> PROBLEM STATEMENT
Repeat the data word for word. Do not include the pictures.

> DATA EXTRACT
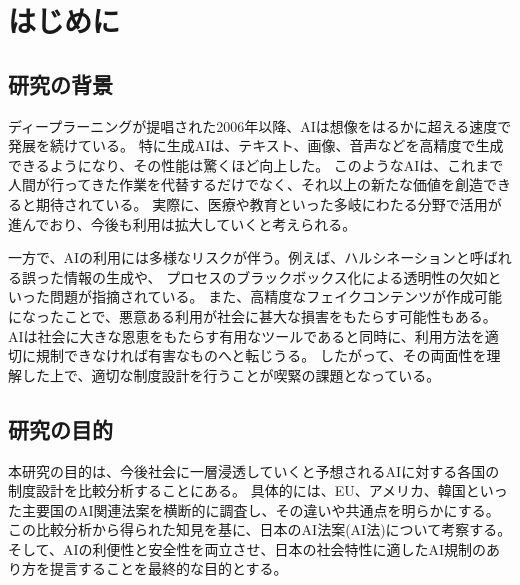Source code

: \chapter{はじめに}

\section{研究の背景}
ディープラーニングが提唱された2006年以降、AIは想像をはるかに超える速度で発展を続けている。
特に生成AIは、テキスト、画像、音声などを高精度で生成できるようになり、その性能は驚くほど向上した。
このようなAIは、これまで人間が行ってきた作業を代替するだけでなく、それ以上の新たな価値を創造できると期待されている。
実際に、医療や教育といった多岐にわたる分野で活用が進んでおり、今後も利用は拡大していくと考えられる。

一方で、AIの利用には多様なリスクが伴う。例えば、ハルシネーションと呼ばれる誤った情報の生成や、
プロセスのブラックボックス化による透明性の欠如といった問題が指摘されている。
また、高精度なフェイクコンテンツが作成可能になったことで、悪意ある利用が社会に甚大な損害をもたらす可能性もある。
AIは社会に大きな恩恵をもたらす有用なツールであると同時に、利用方法を適切に規制できなければ有害なものへと転じうる。
したがって、その両面性を理解した上で、適切な制度設計を行うことが喫緊の課題となっている。


\section{研究の目的}
本研究の目的は、今後社会に一層浸透していくと予想されるAIに対する各国の制度設計を比較分析することにある。
具体的には、EU、アメリカ、韓国といった主要国のAI関連法案を横断的に調査し、その違いや共通点を明らかにする。
この比較分析から得られた知見を基に、日本のAI法案(AI法)について考察する。
そして、AIの利便性と安全性を両立させ、日本の社会特性に適したAI規制のあり方を提言することを最終的な目的とする。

> EXERCISE RESPONSE
Source code

: \chapter{はじめに}

\section{研究の背景}
ディープラーニングが提唱された2006年以降、AIは想像をはるかに超える速度で発展を続けている。
特に生成AIは、テキスト、画像、音声などを高精度で生成できるようになり、その性能は驚くほど向上した。
このようなAIは、これまで人間が行ってきた作業を代替するだけでなく、それ以上の新たな価値を創造できると期待されている。
実際に、医療や教育といった多岐にわたる分野で活用が進んでおり、今後も利用は拡大していくと考えられる。

一方で、AIの利用には多様なリスクが伴う。例えば、ハルシネーションと呼ばれる誤った情報の生成や、
プロセスのブラックボックス化による透明性の欠如といった問題が指摘されている。
また、高精度なフェイクコンテンツが作成可能になったことで、悪意ある利用が社会に甚大な損害をもたらす可能性もある。
AIは社会に大きな恩恵をもたらす有用なツールであると同時に、利用方法を適切に規制できなければ有害なものへと転じうる。
したがって、その両面性を理解した上で、適切な制度設計を行うことが喫緊の課題となっている。


\section{研究の目的}
本研究の目的は、今後社会に一層浸透していくと予想されるAIに対する各国の制度設計を比較分析することにある。
具体的には、EU、アメリカ、韓国といった主要国のAI関連法案を横断的に調査し、その違いや共通点を明らかにする。
この比較分析から得られた知見を基に、日本のAI法案(AI法)について考察する。
そして、AIの利便性と安全性を両立させ、日本の社会特性に適したAI規制のあり方を提言することを最終的な目的とする。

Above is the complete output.